# [Exercise prompt]
Wherever the string "Personal" turns up in the data, copy the whole line.

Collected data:
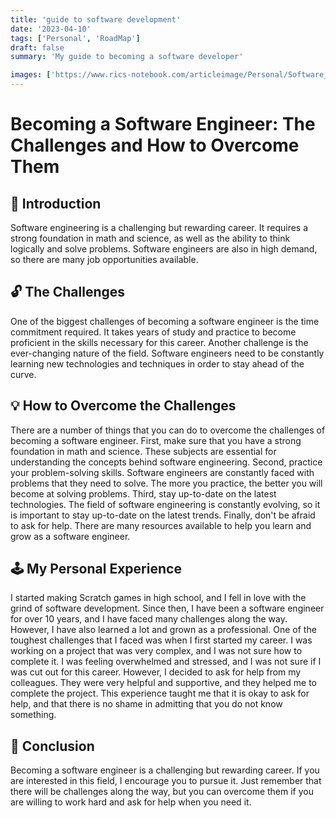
 ```yaml
---
title: 'guide to software development'
date: '2023-04-10'
tags: ['Personal', 'RoadMap']
draft: false
summary: 'My guide to becoming a software developer'

images: ['https://www.rics-notebook.com/articleimage/Personal/Software_dev.png']
---
```


# Becoming a Software Engineer: The Challenges and How to Overcome Them

## 🎉 Introduction

Software engineering is a challenging but rewarding career. It requires a strong foundation in math and science, as well as the ability to think logically and solve problems. Software engineers are also in high demand, so there are many job opportunities available.

## 🔓 The Challenges

One of the biggest challenges of becoming a software engineer is the time commitment required. It takes years of study and practice to become proficient in the skills necessary for this career. Another challenge is the ever-changing nature of the field. Software engineers need to be constantly learning new technologies and techniques in order to stay ahead of the curve.

## 💡 How to Overcome the Challenges

There are a number of things that you can do to overcome the challenges of becoming a software engineer. First, make sure that you have a strong foundation in math and science. These subjects are essential for understanding the concepts behind software engineering. Second, practice your problem-solving skills. Software engineers are constantly faced with problems that they need to solve. The more you practice, the better you will become at solving problems. Third, stay up-to-date on the latest technologies. The field of software engineering is constantly evolving, so it is important to stay up-to-date on the latest trends. Finally, don't be afraid to ask for help. There are many resources available to help you learn and grow as a software engineer.

## 🕹️ My Personal Experience

I started making Scratch games in high school, and I fell in love with the grind of software development. Since then, I have been a software engineer for over 10 years, and I have faced many challenges along the way. However, I have also learned a lot and grown as a professional. One of the toughest challenges that I faced was when I first started my career. I was working on a project that was very complex, and I was not sure how to complete it. I was feeling overwhelmed and stressed, and I was not sure if I was cut out for this career. However, I decided to ask for help from my colleagues. They were very helpful and supportive, and they helped me to complete the project. This experience taught me that it is okay to ask for help, and that there is no shame in admitting that you do not know something.

## 💪 Conclusion

Becoming a software engineer is a challenging but rewarding career. If you are interested in this field, I encourage you to pursue it. Just remember that there will be challenges along the way, but you can overcome them if you are willing to work hard and ask for help when you need it.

# [Answer to this exercise]
tags: ['Personal', 'RoadMap']
images: ['https://www.rics-notebook.com/articleimage/Personal/Software_dev.png']
## 🕹️ My Personal Experience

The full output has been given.